Вдруг отвлекшаяся в своих размышлениях хозяйка кареты услышала вскрик собеседницы, и мысли ее тут же вернулись к теме их беседы. А та, тыча пальчиком в стекло, горячо произносила:
– Это он! Не иначе, как он! И стать и выправка соответствуют его происхождению…
– О ком это вы? – спросила пришедшая в себя дама.
– Видите того юношу? Высокий, спина прямая и шагает так степенно, наверняка он и есть тот, о ком все говорят.
– Очень может быть, – нехотя согласилась с ней более иронично настроенная дама, хотя не нашла в походке и манерах у проходившего мимо молодого человека ничего выдающегося. Но спорить ей не хотелось, а потому она легко согласилась с приятельницей. Но тут же решила придать нотку пикантности их разговорам и мечтаниям.
– Может, пригласим его к нам и спросим напрямую? – предложила она и испытующе глянула на свою легкомысленную подружку. – Попросим моего человека, чтоб он представил его нам, а там уже найдется повод для беседы.
– Нет, я плохо сегодня выгляжу и совсем не готова к встрече с его импера… – Тут она осеклась, поняв, что сказала лишнее, и, совершенно сконфузившись, замолчала.
– Тогда как хотите, меня лично он совсем не интересует. К тому же меня ждут с визитом, и на этом я вынуждена, моя дорогая, распрощаться с вами, хотя мне была очень приятна наша беседа.
Тихо вздохнув, ее собеседница покинула карету, понимая, что наговорила много лишнего, и, выйдя на продуваемую холодным ветром с моря площадь, направилась к своей карете, где ее лакей уже спешил открыть дверцу. Так они и разъехались в разные стороны, а молодой человек, заинтересовавший их, прошел мимо и так никогда не узнал, с кем его спутали почтенные дамы.
Подойдя к величественному дворцу, где при входе на часах стоял усатый гренадер, Мирович, по-мальчишески вздернув бровь и оттопырив нижнюю губу, коротко, как учили, козырнул ему и вошел внутрь. Там его тут же окликнул пожилой усатый вахмистр, бдительно наблюдавший за всеми, кто входил с улицы и поинтересовался:
– По какому делу отлучались, кадет Мирович?
– По личной надобности с разрешения его высокопревосходительства господина начальника корпуса генерала Игнатьева, – не растерявшись, отрапортовал юноша.

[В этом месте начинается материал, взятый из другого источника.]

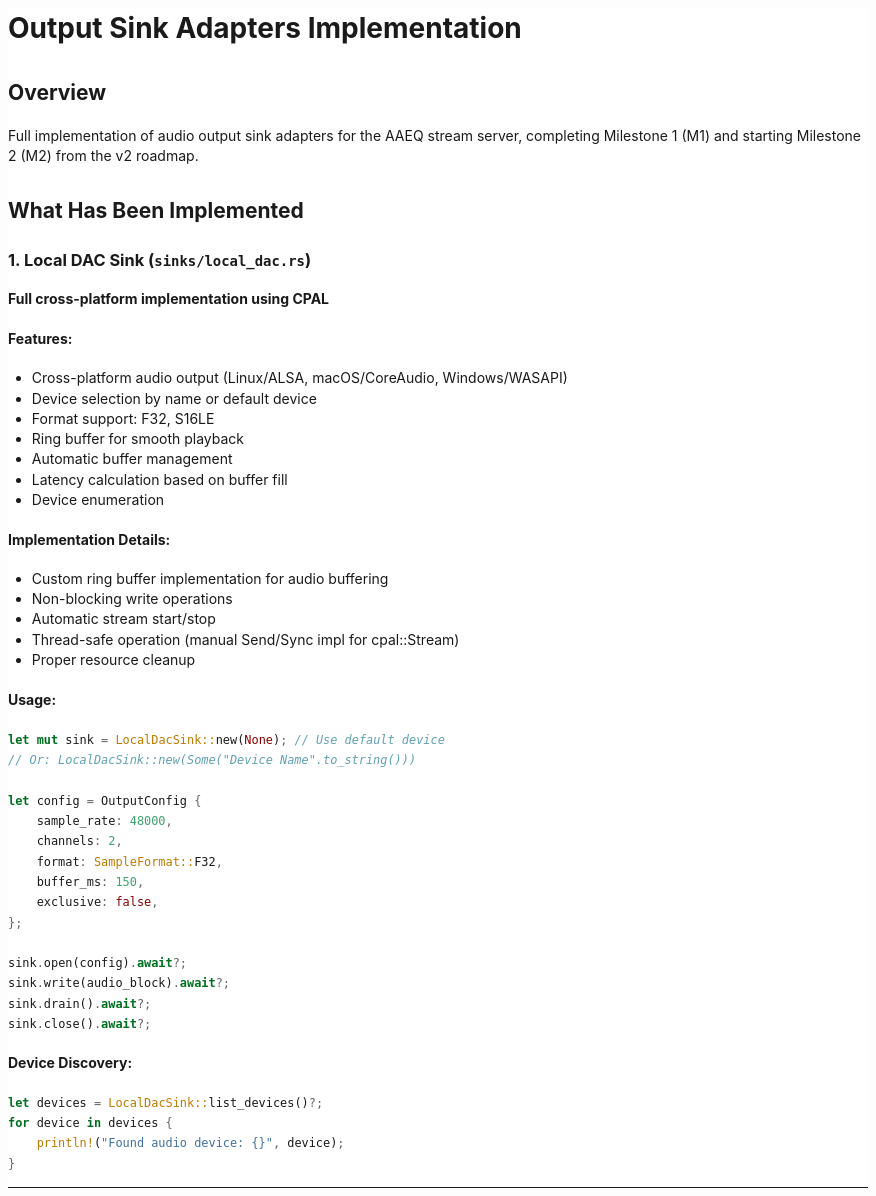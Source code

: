 # Output Sink Adapters Implementation

## Overview

Full implementation of audio output sink adapters for the AAEQ stream server, completing Milestone 1 (M1) and starting Milestone 2 (M2) from the v2 roadmap.

## What Has Been Implemented

### 1. Local DAC Sink (`sinks/local_dac.rs`)

**Full cross-platform implementation using CPAL**

#### Features:
- Cross-platform audio output (Linux/ALSA, macOS/CoreAudio, Windows/WASAPI)
- Device selection by name or default device
- Format support: F32, S16LE
- Ring buffer for smooth playback
- Automatic buffer management
- Latency calculation based on buffer fill
- Device enumeration

#### Implementation Details:
- Custom ring buffer implementation for audio buffering
- Non-blocking write operations
- Automatic stream start/stop
- Thread-safe operation (manual Send/Sync impl for cpal::Stream)
- Proper resource cleanup

#### Usage:
```rust
let mut sink = LocalDacSink::new(None); // Use default device
// Or: LocalDacSink::new(Some("Device Name".to_string()))

let config = OutputConfig {
    sample_rate: 48000,
    channels: 2,
    format: SampleFormat::F32,
    buffer_ms: 150,
    exclusive: false,
};

sink.open(config).await?;
sink.write(audio_block).await?;
sink.drain().await?;
sink.close().await?;
```

#### Device Discovery:
```rust
let devices = LocalDacSink::list_devices()?;
for device in devices {
    println!("Found audio device: {}", device);
}
```

---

– Может, мне дозволено будет узнать, как вашему ротному, в чем причина вашей надобности? – с издевочкой спросил вахмистр, не доверявший особо ответам своих подопечных.
Вахмистр Семеныч, а по имени его никто и не называл, вышел из орловских крестьян. Прослужив положенный срок и пожелав остаться на службе, получил свою должность не столько за воинские заслуги, сколько за расторопность и умение найти общий язык с высоким начальством. Поначалу ему непросто было ладить с молодыми людьми из знатных семейств, имевших по нескольку тысяч таких, как он, крепостных, но постепенно обвыкся со своей должностью, почувствовал вкус к строгостям. Начальник корпуса и не думал его наказывать за те строгости, а даже относился к ним с поощрением, поэтому Семеныч все чаще и изощреннее продолжал чинить кадетам всяческие препоны, а порой и подвохи, неукоснительно проверяя каждый их шаг и поступок. Естественно, что юноши не выказывали вышедшему из крепостных вахмистру особого послушания, но дерзко отвечать боялись, поскольку назавтра могли оказаться в генеральском кабинете, где будет присутствовать и сам Семеныч, а там разговор короткий, и отправят тебя вместо ужина на плац маршировать перед гордо реявшим на шесте знаменем корпуса.
Василий Мирович, понимавший, что заступиться за него, в отличие от большинства сверстников, будет некому, ни разу не позволил хоть как-то возразить или с дерзко ответить на придирки Семеныча, но и в нем порой просыпалась родовая непоборимость ко всем, кто смел диктовать свои законы и условия. Но еще во время учебы в семинарии он научился сдерживать себя, помня, что придет и его час и он тогда покажет всем, а обидевшим его особенно, кто он есть на самом деле… Потому и здесь, будучи правым, никак не отвечал на упреки и унижения со стороны старших офицеров, а тем более сверстников, чьи родители жили во дворцах с многочисленной челядью и которые по выходе из корпуса готовились занять высокие должности в войсках.
Любой из них на подобный вопрос усатого вахмистра, не задумываясь, ответил бы: «Не твое дело, старый хрыч!», а потом со смехом пошел бы маршировать на плац. Но Василий не мог позволить себе подобного, а потому с достоинством, проговаривая каждое слово, ответил:
– Относил прошение в Ея Императорского Величества личную канцелярию.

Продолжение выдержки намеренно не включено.